Ostermann: Nun kommt für zwei Tage die Nothilfekoordinatorin der Vereinten Nationen nach Damaskus. – Das heißt, Sie verbinden auch mit diesem Besuch so gut wie keine Hoffnungen?
Al-Mousllie: Ich muss ganz ehrlich sagen, wir haben ja auch gesehen, wie die Beobachter der Arabischen Liga in Syrien waren. Wir hatten damals von 30 Toten gesprochen, nachdem sie da waren, sind es auf 50 gestiegen, nachdem sie weg waren, sind es mittlerweile auf 100 gestiegen, nachdem das Ganze im Weltsicherheitsrat … Ich hoffe, dass sie etwas bewegen kann, natürlich für die Menschen, für die Leute, für die Kinder, für die Frauen, für die Verletzten, die absolut nicht versorgt werden können. Nicht mal auf diesen Feldkrankenhäusern ist man sicher, dass man auch wirklich die Versorgung bekommt, hat man ja auch gesehen mit dem westlichen Journalisten, die da waren, die dann auch bombardiert wurden und getötet wurden teilweise, und andere verletzt wurden. Ich hoffe, dass die Beauftragte wirklich in der Lage ist, irgendetwas zu bewegen. Aber man muss einfach sehen: Das Regime, das seit einem Jahr sich dagegenstellt, dass die Bevölkerung überhaupt irgendwas bekommt, und dass die auch eine politische, sage ich mal, ein politisches Ziel erzielen beziehungsweise erreichen, die werden das nicht zulassen. Denn das wollen sie nicht.

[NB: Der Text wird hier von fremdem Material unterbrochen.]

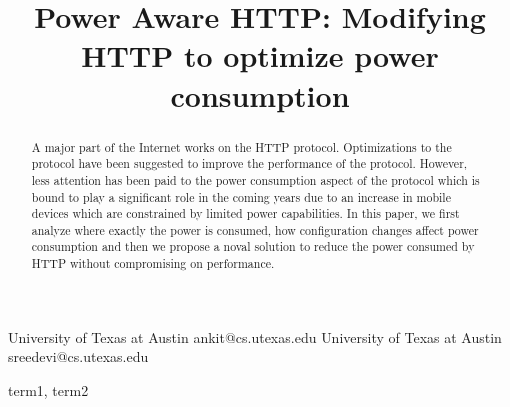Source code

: \documentclass{sigplanconf}
\begin{document}
\setlength{\pdfpageheight}{\paperheight}
\setlength{\pdfpagewidth}{\paperwidth}






\title{Power Aware HTTP: Modifying HTTP to optimize power consumption}


{University of Texas at Austin}
           {ankit@cs.utexas.edu}
{University of Texas at Austin}
           {sreedevi@cs.utexas.edu}

\maketitle

\begin{abstract}
\noindent A major part of the Internet works on the HTTP protocol. Optimizations to the protocol have been suggested to improve the performance of the protocol. However, less attention has been paid to the power consumption aspect of the protocol which is bound to play a significant role in the coming years due to an increase in mobile devices which are constrained by limited power capabilities. In this paper, we first analyze where exactly the power is consumed, how configuration changes affect power consumption and then we propose a noval solution to reduce the power consumed by HTTP without compromising on performance. 

\end{abstract}


\terms
term1, term2
\end{document}
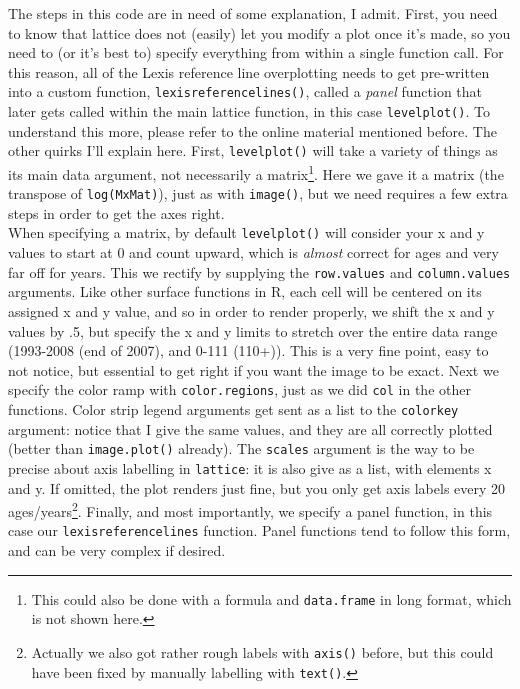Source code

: \documentclass[a4paper]{article}
\begin{document}
The steps in this code are in need of some explanation, I admit. First, you need to know that lattice does not (easily) let you modify a plot once it's made, so you need to (or it's best to) specify everything from within a single function call. For this reason, all of the Lexis reference line overplotting needs to get pre-written into a custom function, \texttt{lexisreferencelines()}, called a \textit{panel} function that later gets called within the main lattice function, in this case \texttt{levelplot()}. To understand this more, please refer to the online material mentioned before. The other quirks I'll explain here. First, \texttt{levelplot()} will take a variety of things as its main data argument, not necessarily a matrix\footnote{This could also be done with a formula and \texttt{data.frame} in long format, which is not shown here.}. Here we gave it a matrix (the transpose of \texttt{log(MxMat)}), just as with \texttt{image()}, but we need requires a few extra steps in order to get the axes right.\\

When specifying a matrix, by default \texttt{levelplot()} will consider your x and y values to start at 0 and count upward, which is \textit{almost} correct for ages and very far off for years. This we rectify by supplying the \texttt{row.values} and \texttt{column.values} arguments. Like other surface functions in R, each cell will be centered on its assigned x and y value, and so in order to render properly, we shift the x and y values by .5, but specify the x and y limits to stretch over the entire data range (1993-2008 (end of 2007), and 0-111 (110+)). This is a very fine point, easy to not notice, but essential to get right if you want the image to be exact. Next we specify the color ramp with \texttt{color.regions}, just as we did \texttt{col} in the other functions. Color strip legend arguments get sent as a list to the \texttt{colorkey} argument: notice that I give the same values, and they are all correctly plotted (better than \texttt{image.plot()} already). The \texttt{scales} argument is the way to be precise about axis labelling in \texttt{lattice}: it is also give as a list, with elements x and y. If omitted, the plot renders just fine, but you only get axis labels every 20 ages/years\footnote{Actually we also got rather rough labels with \texttt{axis()} before, but this could have been fixed by manually labelling with \texttt{text()}.}. Finally, and most importantly, we specify a panel function, in this case our \texttt{lexisreferencelines} function. Panel functions tend to follow this form, and can be very complex if desired.
\end{document}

Ostermann: Wer fliehen kann etwa aus Homs, versucht das natürlich. Aber auch hier werden die Bedingungen immer schwieriger, wenn Brücken auf dem Weg in den Libanon zerbombt werden. Wie ausweglos – sofern Sie das von hier aus, von Deutschland aus, beurteilen können – ist auch die Lage der Flüchtlinge?
Al-Mousllie: Ja, wir haben in der Tat ein Problem, was jetzt die internationale Gemeinschaft noch nicht so richtig realisiert hat oder vielleicht auch teilweise bewusst von manchen Ländern so im Untergrund oder im Hintergrund gehalten worden ist: Wir haben mittlerweile über 18.000 Flüchtlinge in den umliegenden Ländern, in der Türkei, im Libanon, auch in Jordanien. Bis jetzt hat man nicht offiziell anerkannt, dass wir syrisches Asyl haben in den umliegenden Ländern, oder aus humanitären Gründen Leute, die Camps dann mithilfe der United Nations dann auch, Vereinigten Nationen auch errichtet werden. Das steigert natürlich den Druck auf das Regime. Mittlerweile spricht man mehr davon, aber wir wissen von unseren Kontakten, dass alles Mögliche gemacht wird, damit die Leute nicht nach außen gehen, damit der Druck nicht mehr wird. Und das wollen natürlich auch die Unterstützer Assads wie zum Beispiel Russland, China, der Iran, die sich massiv einmischen in Syrien durch Waffen, durch Männer, die Expertise, wie sie dann auch die Demos niederschlagen. Das ist alles internationale Einmischung. Nur, für die Leute, auf dem Boden der Tatsachen, passiert wirklich nicht viel.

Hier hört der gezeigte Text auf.